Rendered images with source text
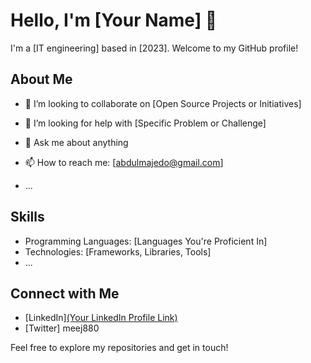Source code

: # Hello, I'm [Your Name] 👋

I'm a [IT engineering] based in [2023]. Welcome to my GitHub profile!

## About Me

- 👯 I’m looking to collaborate on [Open Source Projects or Initiatives]
- 🤔 I’m looking for help with [Specific Problem or Challenge]
- 💬 Ask me about anything 
- 📫 How to reach me: [abdulmajedo@gmail.com]


- ...

## Skills

- Programming Languages: [Languages You're Proficient In]
- Technologies: [Frameworks, Libraries, Tools]
- ...

## Connect with Me

- [LinkedIn][(Your LinkedIn Profile Link)](https://www.linkedin.com/in/abdulmajid-ba-teas-34155866/)
- [Twitter] meej880

Feel free to explore my repositories and get in touch!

*EXERCISE*.
Exactly as written, reproduce all of the entries while dropping the pictures.

*ANSWER BOX*.
Source code

: # Hello, I'm [Your Name] 👋

I'm a [IT engineering] based in [2023]. Welcome to my GitHub profile!

## About Me

- 👯 I’m looking to collaborate on [Open Source Projects or Initiatives]
- 🤔 I’m looking for help with [Specific Problem or Challenge]
- 💬 Ask me about anything 
- 📫 How to reach me: [abdulmajedo@gmail.com]


- ...

## Skills

- Programming Languages: [Languages You're Proficient In]
- Technologies: [Frameworks, Libraries, Tools]
- ...

## Connect with Me

- [LinkedIn][(Your LinkedIn Profile Link)](https://www.linkedin.com/in/abdulmajid-ba-teas-34155866/)
- [Twitter] meej880

Feel free to explore my repositories and get in touch!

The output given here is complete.